Koi No Yokan

Deftones - Koi No Yokan

I was 14 when I bought White Pony, the third album from Sacramento metal legends Deftones. Little did I know that this purchase on a June day would eventually change my life. I didn’t realize music could be so intricate, emotional, and devastating all in one swoop. White Pony consumed me and turned my interest in music from casual encounters to a passionate love affair. Honestly, that album is the reason I have this very job.

So why is my story relevant? It’s because I feel the same emotions I did 12 years ago when listening to Koi No Yokan, the seventh full-length from Deftones.

Now I’m not suggesting that Koi No Yokan sounds exactly like White Pony at all – rather it continues the euphoria from Diamond Eyes, the band’s cathartic return to the top in 2010 following bassist Chi Cheng’s horrific accident. No, what I’m suggesting is that Koi No Yokan’s way of blurring the line between delicate and destruction throughout the album’s eleven tracks is very familiar to the structure of White Pony – the band’s prettiest album in its history (until now).

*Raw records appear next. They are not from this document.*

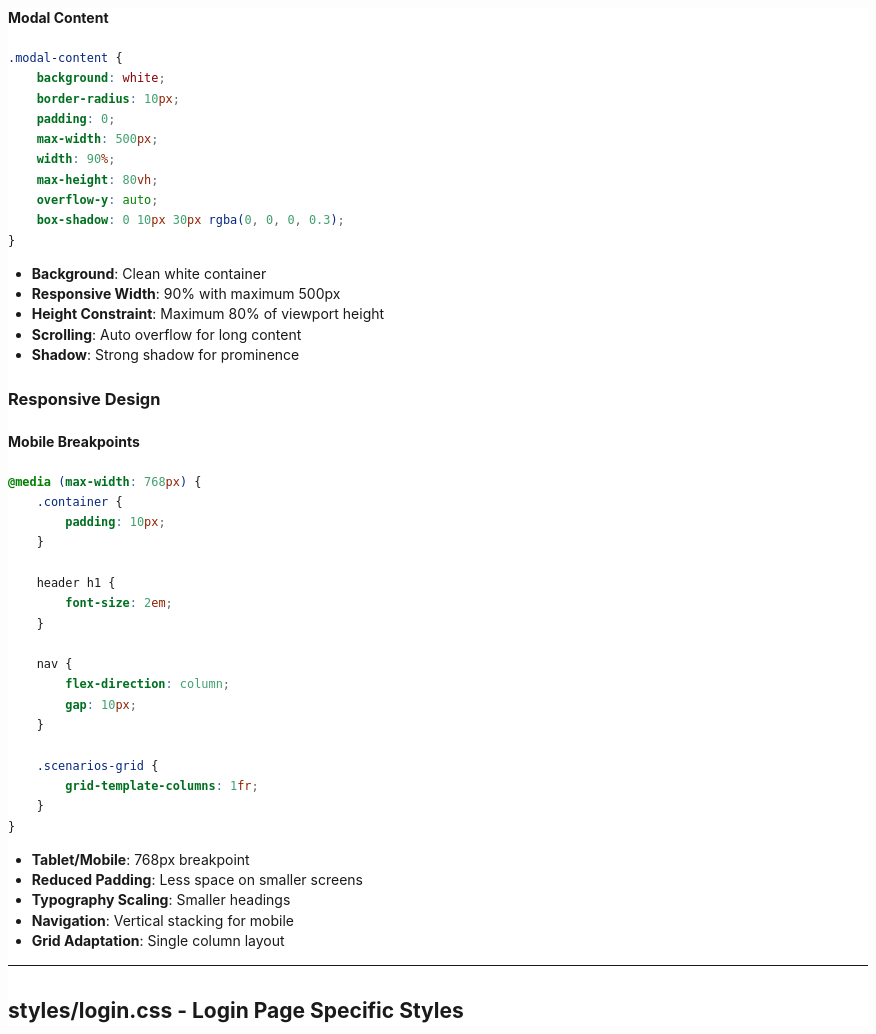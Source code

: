 #### Modal Content
```css
.modal-content {
    background: white;
    border-radius: 10px;
    padding: 0;
    max-width: 500px;
    width: 90%;
    max-height: 80vh;
    overflow-y: auto;
    box-shadow: 0 10px 30px rgba(0, 0, 0, 0.3);
}
```
- **Background**: Clean white container
- **Responsive Width**: 90% with maximum 500px
- **Height Constraint**: Maximum 80% of viewport height
- **Scrolling**: Auto overflow for long content
- **Shadow**: Strong shadow for prominence

### Responsive Design

#### Mobile Breakpoints
```css
@media (max-width: 768px) {
    .container {
        padding: 10px;
    }
    
    header h1 {
        font-size: 2em;
    }
    
    nav {
        flex-direction: column;
        gap: 10px;
    }
    
    .scenarios-grid {
        grid-template-columns: 1fr;
    }
}
```
- **Tablet/Mobile**: 768px breakpoint
- **Reduced Padding**: Less space on smaller screens
- **Typography Scaling**: Smaller headings
- **Navigation**: Vertical stacking for mobile
- **Grid Adaptation**: Single column layout

---

## styles/login.css - Login Page Specific Styles
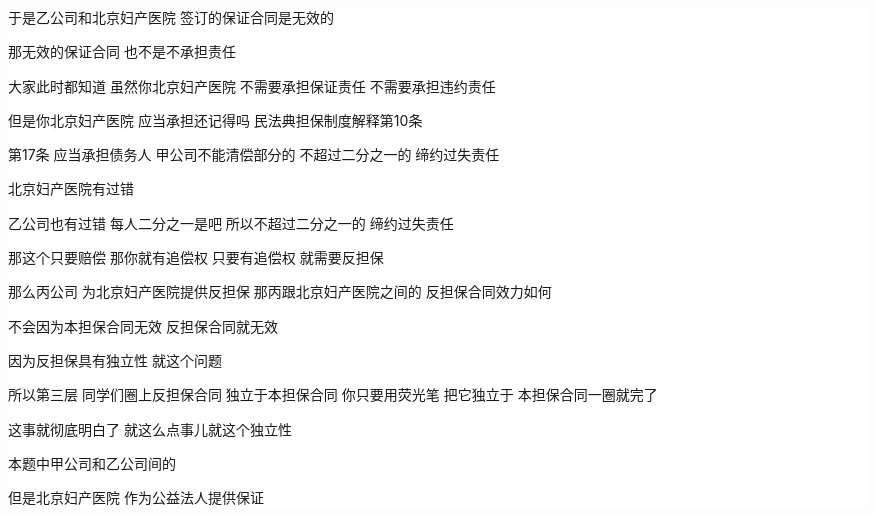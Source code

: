 于是乙公司和北京妇产医院
签订的保证合同是无效的

那无效的保证合同
也不是不承担责任

大家此时都知道
虽然你北京妇产医院
不需要承担保证责任
不需要承担违约责任

但是你北京妇产医院
应当承担还记得吗
民法典担保制度解释第10条

第17条 应当承担债务人
甲公司不能清偿部分的
不超过二分之一的
缔约过失责任

北京妇产医院有过错

乙公司也有过错
每人二分之一是吧
所以不超过二分之一的
缔约过失责任

那这个只要赔偿
那你就有追偿权
只要有追偿权
就需要反担保

那么丙公司
为北京妇产医院提供反担保
那丙跟北京妇产医院之间的
反担保合同效力如何

不会因为本担保合同无效
反担保合同就无效

因为反担保具有独立性
就这个问题

所以第三层
同学们圈上反担保合同
独立于本担保合同
你只要用荧光笔
把它独立于
本担保合同一圈就完了

这事就彻底明白了
就这么点事儿就这个独立性

本题中甲公司和乙公司间的

但是北京妇产医院
作为公益法人提供保证
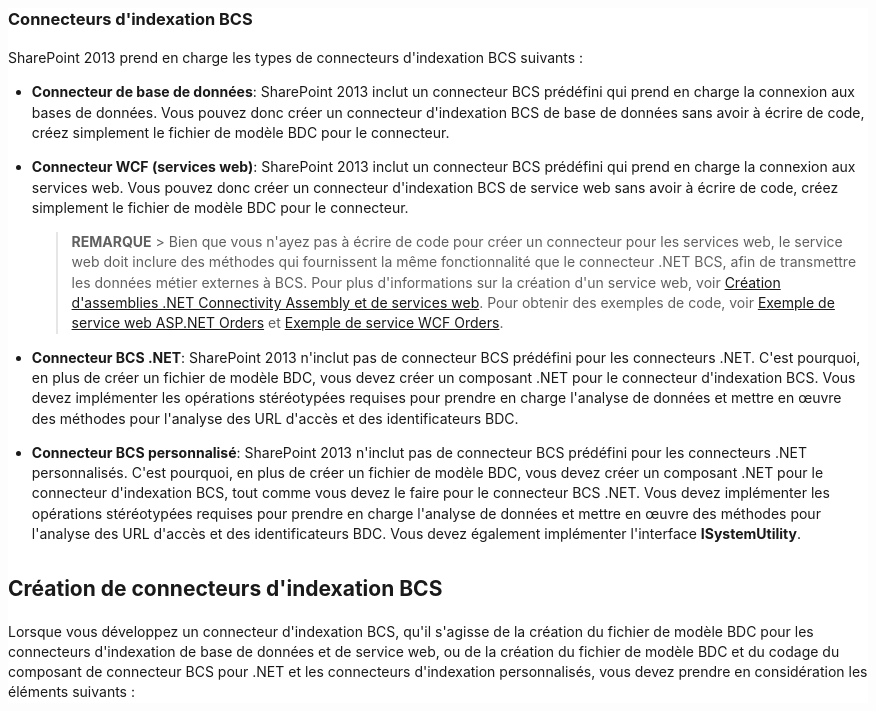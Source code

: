     

  
    
    

  
    
    

### Connecteurs d'indexation BCS
<a name="ConnectorFramework_BCSIndexingConnectors"> </a>

SharePoint 2013 prend en charge les types de connecteurs d'indexation BCS suivants :
  
    
    

- **Connecteur de base de données**: SharePoint 2013 inclut un connecteur BCS prédéfini qui prend en charge la connexion aux bases de données. Vous pouvez donc créer un connecteur d'indexation BCS de base de données sans avoir à écrire de code, créez simplement le fichier de modèle BDC pour le connecteur.
    
  
- **Connecteur WCF (services web)**: SharePoint 2013 inclut un connecteur BCS prédéfini qui prend en charge la connexion aux services web. Vous pouvez donc créer un connecteur d'indexation BCS de service web sans avoir à écrire de code, créez simplement le fichier de modèle BDC pour le connecteur.
    
    > **REMARQUE**
      > Bien que vous n'ayez pas à écrire de code pour créer un connecteur pour les services web, le service web doit inclure des méthodes qui fournissent la même fonctionnalité que le connecteur .NET BCS, afin de transmettre les données métier externes à BCS. Pour plus d'informations sur la création d'un service web, voir  [Création d'assemblies .NET Connectivity Assembly et de services web](http://msdn.microsoft.com/library/9a6c6712-868a-4a9c-9645-3aa448ad5092%28Office.15%29.aspx). Pour obtenir des exemples de code, voir  [Exemple de service web ASP.NET Orders](http://msdn.microsoft.com/library/10e46860-788f-4ed0-a4d8-1e17ada58e83%28Office.15%29.aspx) et [Exemple de service WCF Orders](http://msdn.microsoft.com/library/535277c8-9d5c-41eb-ab23-0ae141d726c5%28Office.15%29.aspx). 
- **Connecteur BCS .NET**: SharePoint 2013 n'inclut pas de connecteur BCS prédéfini pour les connecteurs .NET. C'est pourquoi, en plus de créer un fichier de modèle BDC, vous devez créer un composant .NET pour le connecteur d'indexation BCS. Vous devez implémenter les opérations stéréotypées requises pour prendre en charge l'analyse de données et mettre en œuvre des méthodes pour l'analyse des URL d'accès et des identificateurs BDC.
    
  
- **Connecteur BCS personnalisé**: SharePoint 2013 n'inclut pas de connecteur BCS prédéfini pour les connecteurs .NET personnalisés. C'est pourquoi, en plus de créer un fichier de modèle BDC, vous devez créer un composant .NET pour le connecteur d'indexation BCS, tout comme vous devez le faire pour le connecteur BCS .NET. Vous devez implémenter les opérations stéréotypées requises pour prendre en charge l'analyse de données et mettre en œuvre des méthodes pour l'analyse des URL d'accès et des identificateurs BDC. Vous devez également implémenter l'interface **ISystemUtility**. 
    
  

## Création de connecteurs d'indexation BCS
<a name="ConnectorFramework_BCSOverview"> </a>

Lorsque vous développez un connecteur d'indexation BCS, qu'il s'agisse de la création du fichier de modèle BDC pour les connecteurs d'indexation de base de données et de service web, ou de la création du fichier de modèle BDC et du codage du composant de connecteur BCS pour .NET et les connecteurs d'indexation personnalisés, vous devez prendre en considération les éléments suivants :
  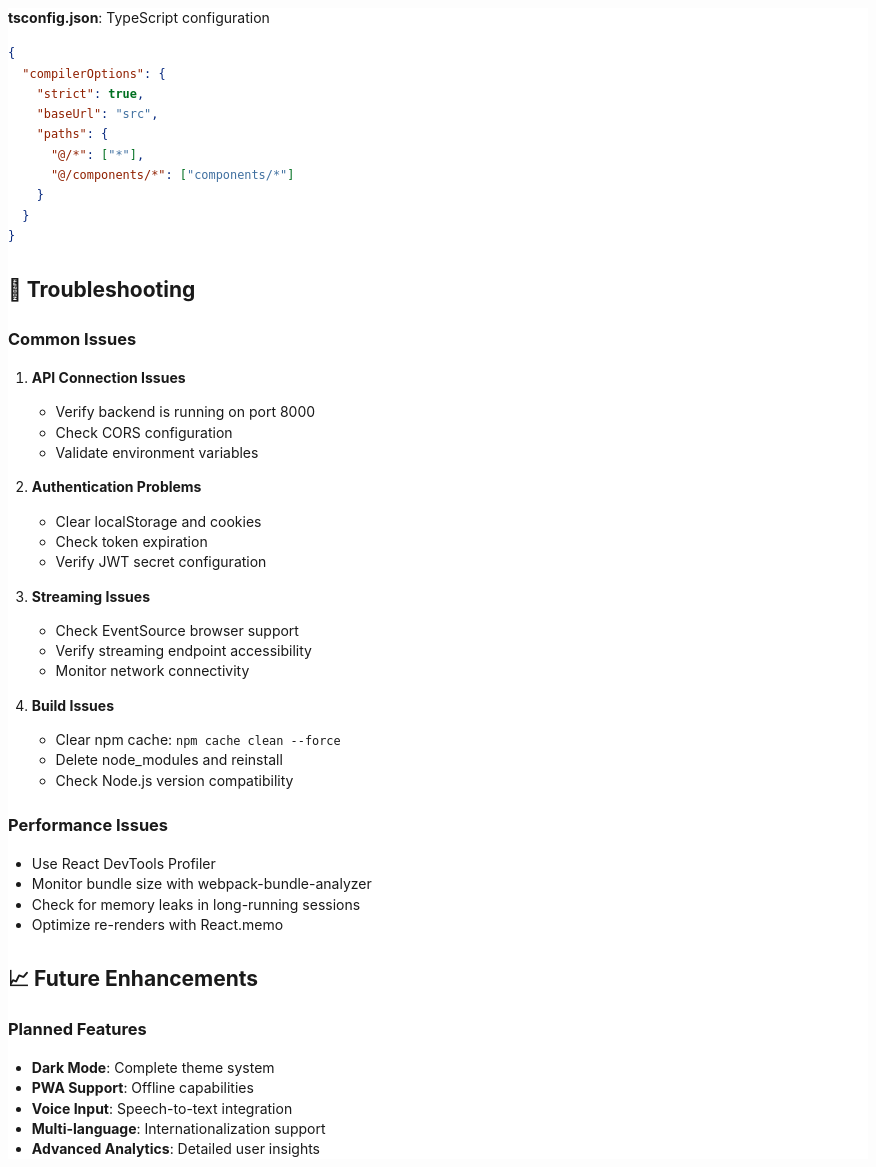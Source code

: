 **tsconfig.json**: TypeScript configuration
```json
{
  "compilerOptions": {
    "strict": true,
    "baseUrl": "src",
    "paths": {
      "@/*": ["*"],
      "@/components/*": ["components/*"]
    }
  }
}
```

## 🐛 Troubleshooting

### **Common Issues**

1. **API Connection Issues**
   - Verify backend is running on port 8000
   - Check CORS configuration
   - Validate environment variables

2. **Authentication Problems**
   - Clear localStorage and cookies
   - Check token expiration
   - Verify JWT secret configuration

3. **Streaming Issues**
   - Check EventSource browser support
   - Verify streaming endpoint accessibility
   - Monitor network connectivity

4. **Build Issues**
   - Clear npm cache: `npm cache clean --force`
   - Delete node_modules and reinstall
   - Check Node.js version compatibility

### **Performance Issues**
- Use React DevTools Profiler
- Monitor bundle size with webpack-bundle-analyzer
- Check for memory leaks in long-running sessions
- Optimize re-renders with React.memo

## 📈 Future Enhancements

### **Planned Features**
- **Dark Mode**: Complete theme system
- **PWA Support**: Offline capabilities
- **Voice Input**: Speech-to-text integration
- **Multi-language**: Internationalization support
- **Advanced Analytics**: Detailed user insights

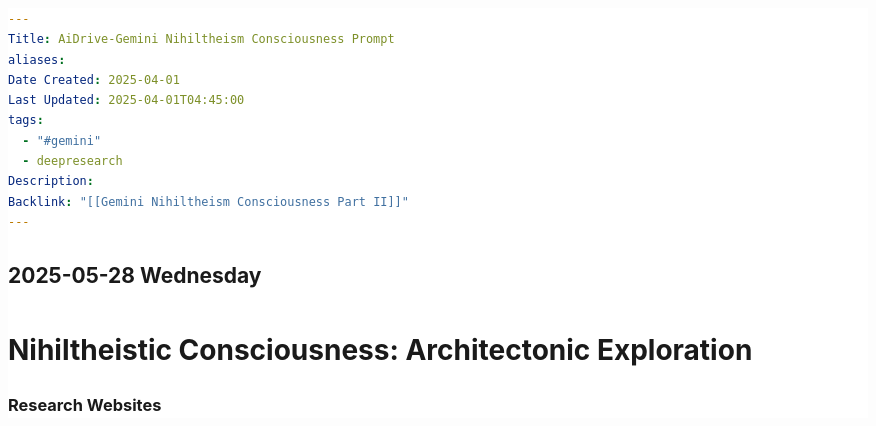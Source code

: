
 ```yaml
---
Title: AiDrive-Gemini Nihiltheism Consciousness Prompt
aliases: 
Date Created: 2025-04-01
Last Updated: 2025-04-01T04:45:00
tags:
  - "#gemini"
  - deepresearch
Description: 
Backlink: "[[Gemini Nihiltheism Consciousness Part II]]"
---
```



## 2025-05-28 Wednesday

# Nihiltheistic Consciousness: Architectonic Exploration

### Research Websites
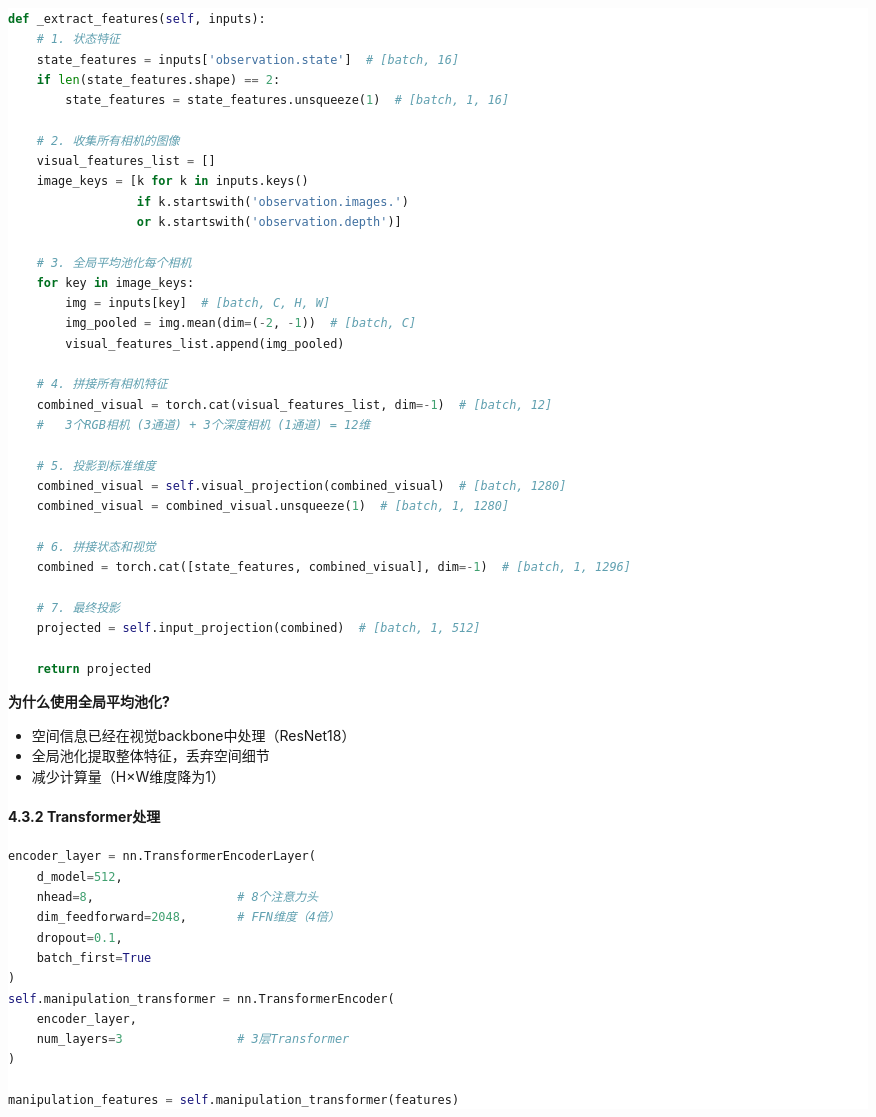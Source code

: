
 ```python
def _extract_features(self, inputs):
    # 1. 状态特征
    state_features = inputs['observation.state']  # [batch, 16]
    if len(state_features.shape) == 2:
        state_features = state_features.unsqueeze(1)  # [batch, 1, 16]

    # 2. 收集所有相机的图像
    visual_features_list = []
    image_keys = [k for k in inputs.keys()
                  if k.startswith('observation.images.')
                  or k.startswith('observation.depth')]

    # 3. 全局平均池化每个相机
    for key in image_keys:
        img = inputs[key]  # [batch, C, H, W]
        img_pooled = img.mean(dim=(-2, -1))  # [batch, C]
        visual_features_list.append(img_pooled)

    # 4. 拼接所有相机特征
    combined_visual = torch.cat(visual_features_list, dim=-1)  # [batch, 12]
    #   3个RGB相机 (3通道) + 3个深度相机 (1通道) = 12维

    # 5. 投影到标准维度
    combined_visual = self.visual_projection(combined_visual)  # [batch, 1280]
    combined_visual = combined_visual.unsqueeze(1)  # [batch, 1, 1280]

    # 6. 拼接状态和视觉
    combined = torch.cat([state_features, combined_visual], dim=-1)  # [batch, 1, 1296]

    # 7. 最终投影
    projected = self.input_projection(combined)  # [batch, 1, 512]

    return projected
```

**为什么使用全局平均池化?**
- 空间信息已经在视觉backbone中处理（ResNet18）
- 全局池化提取整体特征，丢弃空间细节
- 减少计算量（H×W维度降为1）

#### 4.3.2 Transformer处理

```python
encoder_layer = nn.TransformerEncoderLayer(
    d_model=512,
    nhead=8,                    # 8个注意力头
    dim_feedforward=2048,       # FFN维度（4倍）
    dropout=0.1,
    batch_first=True
)
self.manipulation_transformer = nn.TransformerEncoder(
    encoder_layer,
    num_layers=3                # 3层Transformer
)

manipulation_features = self.manipulation_transformer(features)
```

What makes the Deftones’ discography so remarkable is that each album is completely unique yet inherently connected to one another – every album has a distinct vibe but the band builds on and expands its sonic reach with each release.

So while Koi No Yokan borrows characteristics from Diamond Eyes and 2006’s Saturday Night Wrist, it is also definitely its own entity in the Deftones canon. Opener “Swerve City” hits you over the head with a heavy, galloping intro before opting into a soaring chorus. Vocalist Chino Moreno is at it again, seamlessly transitioning from banshee-like yelps into soothing falsettos. Moreno doesn’t scream as often as he did on previous albums, but when it does show up it’s nothing short of outstanding. The volcanic first single “Leathers” features a classic Moreno howl, while “Poltergeist” has the front man effortlessly barking over guitarist Stephen Carptenter’s sinister guitar riff.

One of my favorite things about Deftones is how the band always incorporates intriguing melodies into their brand of metal; at times it seems they just pull it out of thin air. The melodic undertones on the attacking “Tempest” and Fugazi-esque “Gauze” are truly fantastic, with Moreno channeling his inner Robert Smith on the latter. “What Happened To You?” is where the band really flexes its muscles on the subject, culminating in a flighty new wave-ish jam, leaving you in a dreampop daze.

As noted earlier, the band is taking the experimental elements of Saturday Night Wrist and evolving it with the sound they created on Diamond Eyes. Unlike its predecessor however, this album has more of bassist Sergio Vega’s handprints over it, as he and drummer Abe Cunningham’s percussion skills give Koi No Yokan its backbone throughout. Carpenter will keep listeners guessing with the twists and tempo changes within his guitar work. The hypnotic “Romantic Dreams” is his canvas and the riffs he plays paint a majestic sound picture, while “Graphic Nature” is a primitive track highlighted by Carpenter’s callous chords. But his best work comes on the ethereal “Rosemary,” where the ominous riffs set the tone on the hauntingly reflective seven-minute epic. 

But it all comes together on the majestic “Entombed,” a song that will go down in Deftones’ lore as one of the best songs in the discography. Frank Delgado is always the band’s unsung member, adding subtle electronic flourishes throughout his time as the band’s keyboardist/technician, so it’s a welcome change that he gets to shine here. Moreno’s raw vocals flow smoothly within Carpenter’s luscious circular riff and Cunningham’s burst and bloom percussion. But it’s Delgado’s shimmering keys that take the song to its apex. It’s truly intoxicating and could end up being my favorite Deftones’ song ever.

At the end of the day, I don’t know exactly where I’d rank Koi No Yokan – somewhere in the top three, but really it’s not important. What’s important is that this is a fucking great album. It’s a band that continues to grow – spiritually and aurally; Deftones have found an inner peace. A lot’s been made over the meaning of the album’s title. It’s Japanese interpretation is basically having the premonition that upon meeting someone for the first time you two will inevitably fall in love. There couldn’t be a more fitting explanation for this album than that. Because I know that there is a music fan out there about to have his or her world changed by Koi No Yokan – just like it happened to me all those years ago.